Exercise aim: Counting only lines that contain "querida", how many are there in the records below? Give the figure alone.

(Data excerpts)
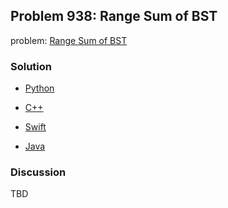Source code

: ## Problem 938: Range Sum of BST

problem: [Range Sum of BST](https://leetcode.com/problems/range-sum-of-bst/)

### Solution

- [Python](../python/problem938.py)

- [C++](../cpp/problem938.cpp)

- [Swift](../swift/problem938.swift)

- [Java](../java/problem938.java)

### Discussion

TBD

---

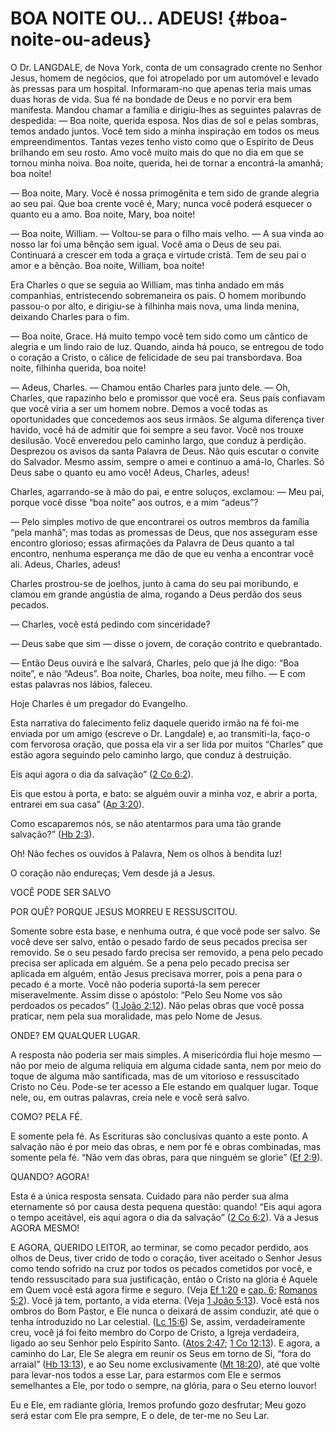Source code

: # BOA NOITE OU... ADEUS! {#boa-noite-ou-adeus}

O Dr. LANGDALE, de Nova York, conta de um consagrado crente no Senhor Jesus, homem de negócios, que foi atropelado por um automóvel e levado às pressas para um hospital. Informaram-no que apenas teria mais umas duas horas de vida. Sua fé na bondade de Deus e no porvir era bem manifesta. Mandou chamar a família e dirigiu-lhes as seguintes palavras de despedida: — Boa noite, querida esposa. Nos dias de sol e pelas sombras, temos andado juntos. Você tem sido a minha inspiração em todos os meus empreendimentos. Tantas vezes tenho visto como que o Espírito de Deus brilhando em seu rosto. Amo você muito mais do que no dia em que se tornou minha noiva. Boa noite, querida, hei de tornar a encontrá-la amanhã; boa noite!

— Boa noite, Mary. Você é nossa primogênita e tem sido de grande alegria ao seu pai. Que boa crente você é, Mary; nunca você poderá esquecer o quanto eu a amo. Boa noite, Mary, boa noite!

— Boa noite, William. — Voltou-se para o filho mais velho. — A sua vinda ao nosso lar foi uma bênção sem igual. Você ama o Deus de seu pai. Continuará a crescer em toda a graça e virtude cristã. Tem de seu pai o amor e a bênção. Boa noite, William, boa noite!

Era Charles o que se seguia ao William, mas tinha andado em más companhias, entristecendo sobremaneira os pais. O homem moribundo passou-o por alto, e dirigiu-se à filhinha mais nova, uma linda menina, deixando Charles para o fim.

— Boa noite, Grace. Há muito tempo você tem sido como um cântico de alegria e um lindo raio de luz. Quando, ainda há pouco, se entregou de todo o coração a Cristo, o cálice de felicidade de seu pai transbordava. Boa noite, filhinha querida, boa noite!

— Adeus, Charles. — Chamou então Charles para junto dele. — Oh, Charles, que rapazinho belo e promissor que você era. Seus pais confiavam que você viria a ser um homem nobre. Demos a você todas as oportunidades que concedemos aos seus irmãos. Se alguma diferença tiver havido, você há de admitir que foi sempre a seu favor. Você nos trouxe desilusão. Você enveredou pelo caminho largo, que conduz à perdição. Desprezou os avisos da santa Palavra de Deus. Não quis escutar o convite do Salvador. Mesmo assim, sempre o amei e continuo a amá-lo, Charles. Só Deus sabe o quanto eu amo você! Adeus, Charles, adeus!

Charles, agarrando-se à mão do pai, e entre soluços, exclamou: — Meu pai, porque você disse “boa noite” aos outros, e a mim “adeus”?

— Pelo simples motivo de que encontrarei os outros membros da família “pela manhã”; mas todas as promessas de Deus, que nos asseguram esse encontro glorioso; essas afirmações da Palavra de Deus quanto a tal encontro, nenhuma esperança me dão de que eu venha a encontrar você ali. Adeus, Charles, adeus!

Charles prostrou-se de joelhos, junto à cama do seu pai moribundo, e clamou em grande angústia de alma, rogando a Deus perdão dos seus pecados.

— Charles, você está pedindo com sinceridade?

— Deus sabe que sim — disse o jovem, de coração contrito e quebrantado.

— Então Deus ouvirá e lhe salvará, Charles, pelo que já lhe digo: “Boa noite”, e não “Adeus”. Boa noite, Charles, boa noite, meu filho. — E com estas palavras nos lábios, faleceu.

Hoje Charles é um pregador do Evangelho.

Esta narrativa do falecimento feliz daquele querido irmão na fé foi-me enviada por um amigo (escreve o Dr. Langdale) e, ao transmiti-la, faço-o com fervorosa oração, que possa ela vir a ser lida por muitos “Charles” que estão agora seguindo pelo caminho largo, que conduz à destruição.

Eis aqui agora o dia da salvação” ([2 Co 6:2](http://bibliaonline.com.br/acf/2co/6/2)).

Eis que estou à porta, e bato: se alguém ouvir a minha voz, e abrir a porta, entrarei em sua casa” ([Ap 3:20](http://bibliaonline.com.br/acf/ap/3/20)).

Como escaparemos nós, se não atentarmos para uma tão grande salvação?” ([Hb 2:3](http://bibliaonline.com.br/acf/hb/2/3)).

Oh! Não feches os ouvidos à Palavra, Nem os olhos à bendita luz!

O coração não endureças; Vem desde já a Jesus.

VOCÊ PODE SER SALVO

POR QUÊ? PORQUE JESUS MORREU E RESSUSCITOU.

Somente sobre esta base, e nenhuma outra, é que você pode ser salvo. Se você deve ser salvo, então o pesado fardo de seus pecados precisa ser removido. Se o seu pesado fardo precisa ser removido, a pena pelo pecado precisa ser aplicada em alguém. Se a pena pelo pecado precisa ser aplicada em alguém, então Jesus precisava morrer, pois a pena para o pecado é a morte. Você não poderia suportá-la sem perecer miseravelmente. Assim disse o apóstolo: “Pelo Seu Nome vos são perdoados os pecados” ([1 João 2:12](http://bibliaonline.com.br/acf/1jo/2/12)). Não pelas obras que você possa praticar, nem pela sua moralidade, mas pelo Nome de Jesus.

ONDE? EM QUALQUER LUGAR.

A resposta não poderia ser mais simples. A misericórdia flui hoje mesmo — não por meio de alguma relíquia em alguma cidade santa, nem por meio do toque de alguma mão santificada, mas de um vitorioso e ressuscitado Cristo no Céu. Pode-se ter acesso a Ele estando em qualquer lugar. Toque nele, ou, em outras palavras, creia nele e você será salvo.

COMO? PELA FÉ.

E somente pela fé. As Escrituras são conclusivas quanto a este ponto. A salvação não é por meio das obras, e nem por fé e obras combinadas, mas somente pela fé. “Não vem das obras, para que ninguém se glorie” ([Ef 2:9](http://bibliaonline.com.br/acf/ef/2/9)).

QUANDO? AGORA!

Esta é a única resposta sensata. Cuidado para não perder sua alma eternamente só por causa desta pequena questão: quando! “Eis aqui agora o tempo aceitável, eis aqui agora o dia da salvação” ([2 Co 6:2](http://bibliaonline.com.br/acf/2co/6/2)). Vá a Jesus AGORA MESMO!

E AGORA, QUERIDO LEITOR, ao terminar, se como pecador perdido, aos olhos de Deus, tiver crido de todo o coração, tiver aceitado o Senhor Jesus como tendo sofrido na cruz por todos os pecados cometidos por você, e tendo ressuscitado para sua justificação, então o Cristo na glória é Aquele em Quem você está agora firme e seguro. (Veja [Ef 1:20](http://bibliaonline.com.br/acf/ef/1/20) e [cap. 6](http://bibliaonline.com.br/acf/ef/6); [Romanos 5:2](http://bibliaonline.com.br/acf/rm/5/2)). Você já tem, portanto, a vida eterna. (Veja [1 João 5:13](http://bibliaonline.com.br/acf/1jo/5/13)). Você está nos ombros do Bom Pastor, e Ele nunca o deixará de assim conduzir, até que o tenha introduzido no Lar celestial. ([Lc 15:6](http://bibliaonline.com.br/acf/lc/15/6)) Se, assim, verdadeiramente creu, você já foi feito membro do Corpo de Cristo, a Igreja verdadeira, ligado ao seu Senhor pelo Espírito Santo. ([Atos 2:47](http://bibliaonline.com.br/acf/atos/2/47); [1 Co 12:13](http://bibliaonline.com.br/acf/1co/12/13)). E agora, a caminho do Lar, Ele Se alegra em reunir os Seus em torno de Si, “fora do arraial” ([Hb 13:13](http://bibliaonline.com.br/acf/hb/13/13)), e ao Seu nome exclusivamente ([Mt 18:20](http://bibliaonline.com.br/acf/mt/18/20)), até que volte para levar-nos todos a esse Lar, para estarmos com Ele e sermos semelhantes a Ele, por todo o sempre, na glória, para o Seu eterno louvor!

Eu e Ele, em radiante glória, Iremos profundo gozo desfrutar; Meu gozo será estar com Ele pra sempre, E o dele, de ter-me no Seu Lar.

Problem solution: 2